6.  On most road trips, the greatest problems I've encountered have been traffic-related, but in the spring of this year my daughter and I headed to Florida.  I was going for a seminar on the application of the Uniform Commercial Code to residential mortgage notes; she was tagging along for the Wizarding World of Harry Potter. Our second day on the road, I woke up in Manchester, Tennessee to find the window on our rental car smashed and some minor theft.  Though we'd fared better than some of the other guests, it was a rough morning.  We had to wait hours for the rental car company to send someone out to replace the glass and the combination of stress and being limited to vending machine food had my head pounding by the time we got back on the road mid-afternoon.  We were nearly a full day behind schedule and it was clear that I'd be paying for a room at the Embassy Suites that night that we wouldn't see before daylight.  Naturally, there was nowhere to eat except gas stations and fast food places.  We bought sandwiches and chips at a Subway in a truck stop, and when we walked outside found ourselves at the foot of a breathtaking mountain. "Let's eat here," my very wise teenager suggested.  I squashed the impulse to rush, knowing that half an hour wouldn't make a significant difference at that point in the day, and we sat on a concrete wall at the edge of the lot, backs to the gas station, and looked out at a landscape soothing enough to carry me through to our 5 a.m. arrival in Orlando.
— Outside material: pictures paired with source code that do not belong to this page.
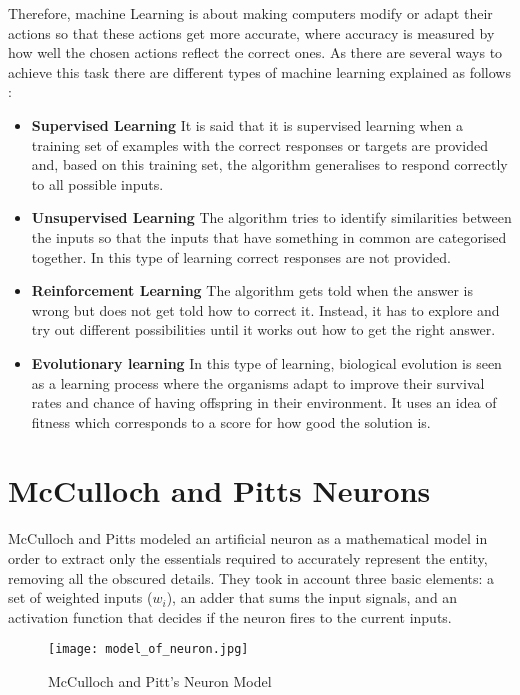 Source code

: Therefore, machine Learning is about making computers modify or adapt their actions so that these actions get more accurate, where accuracy is measured by how well the chosen actions reflect the correct ones. As there are several ways to achieve this task there are different types of machine learning explained as follows \cite{marsland2015machine}:

\begin{itemize}
\item \textbf{Supervised Learning} It is said that it is supervised learning when a training set of examples with the correct responses or targets are provided and, based on this training set, the algorithm generalises to respond correctly to all possible inputs.

\item \textbf{Unsupervised Learning} The algorithm tries to identify similarities between the inputs so that the inputs that have something in common are categorised together. In this type of learning correct responses are not provided.

\item \textbf{Reinforcement Learning} The algorithm gets told when the answer is wrong but does not get told how to correct it. Instead, it has to explore and try out different possibilities until it works out how to get the right answer. 

\item \textbf{Evolutionary learning} In this type of learning, biological evolution is seen as a learning process where the organisms adapt to improve their survival rates and chance of having offspring in their environment. It uses an idea of fitness which corresponds to a score for how good the solution is. 
\end{itemize}

\section{McCulloch and Pitts Neurons}
McCulloch and Pitts modeled an artificial neuron as a mathematical model in order to extract only the essentials required to accurately represent the entity, removing all the obscured details. They took in account three basic elements: a set of weighted inputs ($w_i$), an adder that sums the input signals, and an activation function that decides if the neuron fires to the current inputs.
\begin{figure}[h]
\centering
 
\texttt{[image: model\_of\_neuron.jpg]}
\caption{McCulloch and Pitt's Neuron Model}
\label{fig:neuron}
\end{figure}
Is it a waste to pay $250 for two days at the Universal parks and hold close the memory of a $4 sub in a gas station parking lot? Perhaps.  But those other moments, the purposes of the trip, aren't forgotten. We were enchanted by the world of Dr. Seuss; I braved the Spiderman ride in Orlando.  In Savannah, we stood by the ocean at sunset with a very old friend of mine and watched dolphins play in the surf. Though I'd be at a loss to explain why, I've toured Juliette Lowe's house twice. We took the boat to Ellis Island with another old friend and ate hot dogs on Coney Island.  My daughter performed at Disney World; she held tight to my hand the first time an ocean wave washed over her.  I spent an afternoon talking to Vietnam veterans at The Wall. The more dramatic experiences, the more concrete items on the "what I did on my summer vacation" list, have their own value.  But they don't preclude the everday magic that can come from just being where you are in the moment.